→ Exercise data
■ ■ ■
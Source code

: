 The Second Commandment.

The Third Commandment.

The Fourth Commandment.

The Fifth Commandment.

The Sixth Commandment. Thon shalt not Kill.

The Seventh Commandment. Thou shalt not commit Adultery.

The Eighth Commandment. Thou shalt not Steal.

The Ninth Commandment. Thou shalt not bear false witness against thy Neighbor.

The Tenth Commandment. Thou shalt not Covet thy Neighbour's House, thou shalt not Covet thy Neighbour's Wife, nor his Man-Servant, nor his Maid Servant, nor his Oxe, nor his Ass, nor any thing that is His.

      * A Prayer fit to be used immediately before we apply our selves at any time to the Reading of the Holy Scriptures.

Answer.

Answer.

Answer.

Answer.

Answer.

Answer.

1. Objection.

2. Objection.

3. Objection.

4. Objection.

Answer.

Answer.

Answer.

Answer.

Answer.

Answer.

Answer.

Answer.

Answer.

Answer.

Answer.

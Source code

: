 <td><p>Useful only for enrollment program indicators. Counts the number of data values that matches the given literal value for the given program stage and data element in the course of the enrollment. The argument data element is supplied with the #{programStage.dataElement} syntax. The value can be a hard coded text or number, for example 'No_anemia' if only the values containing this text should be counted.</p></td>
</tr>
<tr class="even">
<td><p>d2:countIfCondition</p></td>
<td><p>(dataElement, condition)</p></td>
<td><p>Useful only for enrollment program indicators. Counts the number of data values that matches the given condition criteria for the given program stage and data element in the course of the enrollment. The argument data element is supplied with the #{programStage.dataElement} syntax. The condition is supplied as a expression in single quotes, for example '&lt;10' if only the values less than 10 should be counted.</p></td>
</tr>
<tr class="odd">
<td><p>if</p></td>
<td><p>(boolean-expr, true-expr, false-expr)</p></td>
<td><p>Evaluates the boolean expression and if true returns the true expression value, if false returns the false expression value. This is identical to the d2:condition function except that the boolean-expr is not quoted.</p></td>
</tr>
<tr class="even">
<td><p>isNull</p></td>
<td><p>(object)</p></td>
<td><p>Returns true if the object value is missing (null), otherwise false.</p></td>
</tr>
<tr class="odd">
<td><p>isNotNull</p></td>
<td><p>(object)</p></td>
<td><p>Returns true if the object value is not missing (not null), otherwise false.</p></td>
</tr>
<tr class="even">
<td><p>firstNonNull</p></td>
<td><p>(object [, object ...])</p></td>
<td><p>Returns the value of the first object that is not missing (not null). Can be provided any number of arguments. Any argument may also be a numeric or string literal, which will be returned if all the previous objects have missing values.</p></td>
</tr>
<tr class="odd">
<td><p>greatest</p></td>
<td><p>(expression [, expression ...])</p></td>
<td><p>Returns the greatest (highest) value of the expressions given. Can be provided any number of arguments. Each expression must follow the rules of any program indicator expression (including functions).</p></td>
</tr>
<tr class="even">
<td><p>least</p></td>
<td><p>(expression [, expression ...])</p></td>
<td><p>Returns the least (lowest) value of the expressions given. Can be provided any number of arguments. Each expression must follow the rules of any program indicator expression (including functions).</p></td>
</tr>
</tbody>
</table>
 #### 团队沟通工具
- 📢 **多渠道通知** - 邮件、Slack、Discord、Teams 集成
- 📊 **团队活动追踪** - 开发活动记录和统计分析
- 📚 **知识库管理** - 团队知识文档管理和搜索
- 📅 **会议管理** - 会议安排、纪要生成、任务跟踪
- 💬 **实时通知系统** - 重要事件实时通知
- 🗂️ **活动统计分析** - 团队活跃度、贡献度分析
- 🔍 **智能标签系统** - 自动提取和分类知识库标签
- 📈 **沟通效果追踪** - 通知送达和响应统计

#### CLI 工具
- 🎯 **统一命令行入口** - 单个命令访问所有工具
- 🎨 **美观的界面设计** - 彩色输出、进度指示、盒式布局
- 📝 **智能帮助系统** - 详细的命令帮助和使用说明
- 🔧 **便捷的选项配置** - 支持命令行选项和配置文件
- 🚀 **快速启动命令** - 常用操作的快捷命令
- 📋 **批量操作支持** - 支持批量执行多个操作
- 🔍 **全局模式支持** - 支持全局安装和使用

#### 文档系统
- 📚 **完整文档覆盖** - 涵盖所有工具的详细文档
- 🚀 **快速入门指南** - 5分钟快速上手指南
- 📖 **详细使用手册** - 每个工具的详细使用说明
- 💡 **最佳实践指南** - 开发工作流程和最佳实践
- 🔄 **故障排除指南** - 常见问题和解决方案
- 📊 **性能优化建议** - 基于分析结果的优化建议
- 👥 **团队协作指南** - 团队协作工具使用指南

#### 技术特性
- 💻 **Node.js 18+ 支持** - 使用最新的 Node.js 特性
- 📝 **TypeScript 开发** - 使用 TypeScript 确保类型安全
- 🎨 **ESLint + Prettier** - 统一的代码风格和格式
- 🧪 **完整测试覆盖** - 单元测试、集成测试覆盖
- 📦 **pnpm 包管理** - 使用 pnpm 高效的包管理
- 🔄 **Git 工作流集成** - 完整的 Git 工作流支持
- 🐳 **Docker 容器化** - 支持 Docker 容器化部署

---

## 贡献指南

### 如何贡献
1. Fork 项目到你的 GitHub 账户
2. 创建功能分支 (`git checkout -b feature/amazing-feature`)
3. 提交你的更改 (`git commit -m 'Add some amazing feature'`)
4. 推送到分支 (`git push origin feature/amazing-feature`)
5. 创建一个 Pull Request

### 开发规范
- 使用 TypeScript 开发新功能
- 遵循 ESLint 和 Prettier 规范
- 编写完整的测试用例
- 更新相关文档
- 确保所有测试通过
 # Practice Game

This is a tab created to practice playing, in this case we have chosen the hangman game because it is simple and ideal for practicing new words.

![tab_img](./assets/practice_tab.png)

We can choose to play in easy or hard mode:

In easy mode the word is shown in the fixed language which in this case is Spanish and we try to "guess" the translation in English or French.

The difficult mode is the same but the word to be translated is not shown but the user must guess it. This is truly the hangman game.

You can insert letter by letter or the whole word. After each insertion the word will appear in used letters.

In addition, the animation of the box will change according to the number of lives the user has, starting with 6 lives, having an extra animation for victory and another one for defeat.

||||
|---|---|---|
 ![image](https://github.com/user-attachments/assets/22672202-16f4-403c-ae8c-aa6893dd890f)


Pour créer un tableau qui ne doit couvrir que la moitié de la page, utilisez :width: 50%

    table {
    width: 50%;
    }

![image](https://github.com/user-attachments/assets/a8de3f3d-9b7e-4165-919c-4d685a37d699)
■ ■ ■
→ Task details
In the answer, each entry from the listing must be transcribed exactly.

→ Exercise answer
Source code

: The Second Commandment.

The Third Commandment.

The Fourth Commandment.

The Fifth Commandment.

The Sixth Commandment. Thon shalt not Kill.

The Seventh Commandment. Thou shalt not commit Adultery.

The Eighth Commandment. Thou shalt not Steal.

The Ninth Commandment. Thou shalt not bear false witness against thy Neighbor.

The Tenth Commandment. Thou shalt not Covet thy Neighbour's House, thou shalt not Covet thy Neighbour's Wife, nor his Man-Servant, nor his Maid Servant, nor his Oxe, nor his Ass, nor any thing that is His.

      * A Prayer fit to be used immediately before we apply our selves at any time to the Reading of the Holy Scriptures.

Answer.

Answer.

Answer.

Answer.

Answer.

Answer.

1. Objection.

2. Objection.

3. Objection.

4. Objection.

Answer.

Answer.

Answer.

Answer.

Answer.

Answer.

Answer.

Answer.

Answer.

Answer.

Answer.

Source code

: <td><p>Useful only for enrollment program indicators. Counts the number of data values that matches the given literal value for the given program stage and data element in the course of the enrollment. The argument data element is supplied with the #{programStage.dataElement} syntax. The value can be a hard coded text or number, for example 'No_anemia' if only the values containing this text should be counted.</p></td>
</tr>
<tr class="even">
<td><p>d2:countIfCondition</p></td>
<td><p>(dataElement, condition)</p></td>
<td><p>Useful only for enrollment program indicators. Counts the number of data values that matches the given condition criteria for the given program stage and data element in the course of the enrollment. The argument data element is supplied with the #{programStage.dataElement} syntax. The condition is supplied as a expression in single quotes, for example '&lt;10' if only the values less than 10 should be counted.</p></td>
</tr>
<tr class="odd">
<td><p>if</p></td>
<td><p>(boolean-expr, true-expr, false-expr)</p></td>
<td><p>Evaluates the boolean expression and if true returns the true expression value, if false returns the false expression value. This is identical to the d2:condition function except that the boolean-expr is not quoted.</p></td>
</tr>
<tr class="even">
<td><p>isNull</p></td>
<td><p>(object)</p></td>
<td><p>Returns true if the object value is missing (null), otherwise false.</p></td>
</tr>
<tr class="odd">
<td><p>isNotNull</p></td>
<td><p>(object)</p></td>
<td><p>Returns true if the object value is not missing (not null), otherwise false.</p></td>
</tr>
<tr class="even">
<td><p>firstNonNull</p></td>
<td><p>(object [, object ...])</p></td>
<td><p>Returns the value of the first object that is not missing (not null). Can be provided any number of arguments. Any argument may also be a numeric or string literal, which will be returned if all the previous objects have missing values.</p></td>
</tr>
<tr class="odd">
<td><p>greatest</p></td>
<td><p>(expression [, expression ...])</p></td>
<td><p>Returns the greatest (highest) value of the expressions given. Can be provided any number of arguments. Each expression must follow the rules of any program indicator expression (including functions).</p></td>
</tr>
<tr class="even">
<td><p>least</p></td>
<td><p>(expression [, expression ...])</p></td>
<td><p>Returns the least (lowest) value of the expressions given. Can be provided any number of arguments. Each expression must follow the rules of any program indicator expression (including functions).</p></td>
</tr>
</tbody>
</table>
 #### 团队沟通工具
- 📢 **多渠道通知** - 邮件、Slack、Discord、Teams 集成
- 📊 **团队活动追踪** - 开发活动记录和统计分析
- 📚 **知识库管理** - 团队知识文档管理和搜索
- 📅 **会议管理** - 会议安排、纪要生成、任务跟踪
- 💬 **实时通知系统** - 重要事件实时通知
- 🗂️ **活动统计分析** - 团队活跃度、贡献度分析
- 🔍 **智能标签系统** - 自动提取和分类知识库标签
- 📈 **沟通效果追踪** - 通知送达和响应统计

#### CLI 工具
- 🎯 **统一命令行入口** - 单个命令访问所有工具
- 🎨 **美观的界面设计** - 彩色输出、进度指示、盒式布局
- 📝 **智能帮助系统** - 详细的命令帮助和使用说明
- 🔧 **便捷的选项配置** - 支持命令行选项和配置文件
- 🚀 **快速启动命令** - 常用操作的快捷命令
- 📋 **批量操作支持** - 支持批量执行多个操作
- 🔍 **全局模式支持** - 支持全局安装和使用

#### 文档系统
- 📚 **完整文档覆盖** - 涵盖所有工具的详细文档
- 🚀 **快速入门指南** - 5分钟快速上手指南
- 📖 **详细使用手册** - 每个工具的详细使用说明
- 💡 **最佳实践指南** - 开发工作流程和最佳实践
- 🔄 **故障排除指南** - 常见问题和解决方案
- 📊 **性能优化建议** - 基于分析结果的优化建议
- 👥 **团队协作指南** - 团队协作工具使用指南

#### 技术特性
- 💻 **Node.js 18+ 支持** - 使用最新的 Node.js 特性
- 📝 **TypeScript 开发** - 使用 TypeScript 确保类型安全
- 🎨 **ESLint + Prettier** - 统一的代码风格和格式
- 🧪 **完整测试覆盖** - 单元测试、集成测试覆盖
- 📦 **pnpm 包管理** - 使用 pnpm 高效的包管理
- 🔄 **Git 工作流集成** - 完整的 Git 工作流支持
- 🐳 **Docker 容器化** - 支持 Docker 容器化部署

---

## 贡献指南

### 如何贡献
1. Fork 项目到你的 GitHub 账户
2. 创建功能分支 (`git checkout -b feature/amazing-feature`)
3. 提交你的更改 (`git commit -m 'Add some amazing feature'`)
4. 推送到分支 (`git push origin feature/amazing-feature`)
5. 创建一个 Pull Request

### 开发规范
- 使用 TypeScript 开发新功能
- 遵循 ESLint 和 Prettier 规范
- 编写完整的测试用例
- 更新相关文档
- 确保所有测试通过
 # Practice Game

This is a tab created to practice playing, in this case we have chosen the hangman game because it is simple and ideal for practicing new words.

![tab_img](./assets/practice_tab.png)

We can choose to play in easy or hard mode:

In easy mode the word is shown in the fixed language which in this case is Spanish and we try to "guess" the translation in English or French.

The difficult mode is the same but the word to be translated is not shown but the user must guess it. This is truly the hangman game.

You can insert letter by letter or the whole word. After each insertion the word will appear in used letters.

In addition, the animation of the box will change according to the number of lives the user has, starting with 6 lives, having an extra animation for victory and another one for defeat.

||||
|---|---|---|
 ![image](https://github.com/user-attachments/assets/22672202-16f4-403c-ae8c-aa6893dd890f)


Pour créer un tableau qui ne doit couvrir que la moitié de la page, utilisez :width: 50%

    table {
    width: 50%;
    }

![image](https://github.com/user-attachments/assets/a8de3f3d-9b7e-4165-919c-4d685a37d699)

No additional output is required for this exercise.